The rest is CakePHP automagic :)

Also note that you can apply global settings via Configure key 'Passwordable', as well, if you don't want to manually pass them along each time you use the behavior. This also keeps the code clean and lean. See the app.default.php file for details.

And do NOT add any password hashing to your Table or Entity classes. That would hash the password twice.

Examples

Register (Add) form

namespace App\Controller;

use Tools\Controller\Controller;

class UsersController extends Controller {

	public function register() {
		$user = $this->Users->newEntity();
		$this->Users->addBehavior('Tools.Passwordable');


		if ($this->request->is(['put', 'post'])) {
			$user = $this->Users->patchEntity($user, $this->request->data);
			$user->role_id = Configure::read('Roles.user');

			if ($this->Users->save($user)) {
				// Log in right away
				$this->Auth->setUser($user->toArray());
				// Flash message OK
				return $this->redirect(['action' => 'index']);
			}
			// Flash message ERROR

			// Pwd should not be passed to the view again for security reasons
			$user->unsetProperty('pwd');
			$user->unsetProperty('pwd_repeat');
		}

		$this->set(compact('user'));
	}

}

Edit form

namespace App\Controller;

use Tools\Controller\Controller;

class UsersController extends Controller {

	public function edit() {
		$uid = $this->request->session()->read('Auth.User.id');
		$user = $this->Users->get($uid);
		$this->Users->addBehavior('Tools.Passwordable', ['require' => false]);

		if ($this->request->is(['put', 'post'])) {
			$options = [
				'fieldList' => [ 'pwd', 'pwd_repeat', ... ]
			];
			$user = $this->Users->patchEntity($user, $this->request->data, $options);
			if ($this->Users->save($user)) {
				// Update session data, as well
				$this->Auth->setUser($user->toArray());
				// Flash message OK
				return $this->redirect(['action' => 'index']);
			}
			// Flash message ERROR
		}

		$this->set(compact('user'));
	}

}

Login with Fallback hasher class and automatic rehashing

In the config example above you can see both Default and Weak hashers being used.
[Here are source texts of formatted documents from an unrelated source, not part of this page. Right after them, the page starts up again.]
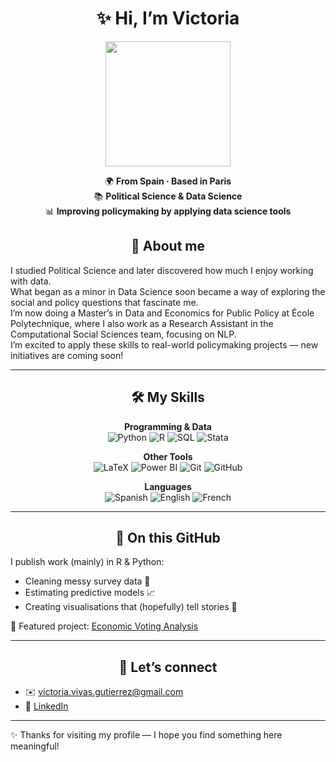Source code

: <div align="center">

# ✨ Hi, I’m Victoria  

<img src="https://media.giphy.com/media/JIX9t2j0ZTN9S/giphy.gif" width="200" />

🌍 **From Spain · Based in Paris**  
📚 **Political Science & Data Science**  
📊 **Improving policymaking by applying data science tools**  


## 🌱 About me  

</div>

I studied Political Science and later discovered how much I enjoy working with data.  
What began as a minor in Data Science soon became a way of exploring the social and policy questions that fascinate me.  
I’m now doing a Master’s in Data and Economics for Public Policy at École Polytechnique, where I also work as a Research Assistant in the Computational Social Sciences team, focusing on NLP.  
I’m excited to apply these skills to real-world policymaking projects — new initiatives are coming soon!

---
<div align="center">
  
## 🛠 My Skills  

**Programming & Data**  
![Python](https://img.shields.io/badge/Python-3776AB?style=for-the-badge&logo=python&logoColor=white) ![R](https://img.shields.io/badge/R-276DC3?style=for-the-badge&logo=r&logoColor=white) ![SQL](https://img.shields.io/badge/SQL-336791?style=for-the-badge&logo=postgresql&logoColor=white) ![Stata](https://img.shields.io/badge/Stata-1E90FF?style=for-the-badge&logo=stata&logoColor=white)  

**Other Tools**  
![LaTeX](https://img.shields.io/badge/LaTeX-008080?style=for-the-badge&logo=latex&logoColor=white) ![Power BI](https://img.shields.io/badge/Power%20BI-F2C811?style=for-the-badge&logo=powerbi&logoColor=black) ![Git](https://img.shields.io/badge/Git-F05032?style=for-the-badge&logo=git&logoColor=white) ![GitHub](https://img.shields.io/badge/GitHub-181717?style=for-the-badge&logo=github&logoColor=white)  

**Languages**  
![Spanish](https://img.shields.io/badge/Spanish-Native-red?style=for-the-badge) ![English](https://img.shields.io/badge/English-C2-blue?style=for-the-badge) ![French](https://img.shields.io/badge/French-B2-lightgrey?style=for-the-badge)  

</div>

---
<div align="center">
  
## 📂 On this GitHub  

</div>

I publish work (mainly) in R & Python:  
- Cleaning messy survey data 🧹  
- Estimating predictive models 📈  
- Creating visualisations that (hopefully) tell stories 🎨  

📌 Featured project: [Economic Voting Analysis](https://github.com/victoriavivass/EconomicVoting_Analysis)  

---
<div align="center">

## 💌 Let’s connect  

</div>

- ✉️ [victoria.vivas.gutierrez@gmail.com](mailto:victoria.vivas.gutierrez@gmail.com)  
- 💼 [LinkedIn](https://www.linkedin.com/in/mar%C3%ADa-victoria-vivas-guti%C3%A9rrez-a5aa95252/)  

---

✨ Thanks for visiting my profile — I hope you find something here meaningful!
We want to upgrade all accounts piece by piece upon login automatically. This way it can be done without the user noticing:

public function login() {
	if ($this->request->is(['put', 'post'])) {
		$user = $this->Auth->identify();
		if ($user) {
			$this->Users->addBehavior('Tools.Passwordable', ['confirm' => false]);
			$password = $this->request->data['password'];
			$dbPassword = $this->Users->field('password', ['id' => $user['id']]);

			if ($this->Users->needsPasswordRehash($dbPassword)) {
				$data = [
					'id' => $user['id'],
					'pwd' => $password,
					'modified' => false
				];
				$updatedUser = $this->Users->newEntity($data, ['markNew' => false]);
				if (!$this->Users->save($updatedUser, ['validate' => false])) {
					trigger_error(sprintf('Could not store new pwd for user %s.', $user['id']));
				}
			}
			unset($user['password']);
			$this->Auth->setUser($user);
			// Flash message OK
			return $this->redirect($this->Auth->redirectUrl());
		}
		// Flash message ERROR

	}
}

Note that the passwordHasher config has been set here globabally to assert the Fallback hasher class to kick in.

Adding custom validation rules on top

If the default rules don't satisfy your needs, you can add some more on top:

$rules = ['validateCustom' => [
		'rule' => ['custom', '#^[a-z0-9]+$#'], // Just a test example, never use this regex!
		'message' => __('Foo Bar'),
		'last' => true,
	],
	'validateCustomExt' => [
		'rule' => ['custom', '#^[a-z]+$#'], // Just a test example, never use this regex!
		'message' => __('Foo Bar Ext'),
		'last' => true,
	]
);
$this->User->Behaviors->load('Tools.Passwordable', ['customValidation' => $rules]);

But please do NOT use the above regex examples. Also never try to limit the chars to only a subset of characters. Always allow [a-z], [0-9] and ALL special chars a user can possibly type in. Regex rules can be useful to assert that the password is strong enough, though. That means, that it contains not just letters/numbers, but also some special chars. This would be way more secure and useful. But also try to be reasonable here, some developers tend to overreach here, making it very annoying to set up passwords.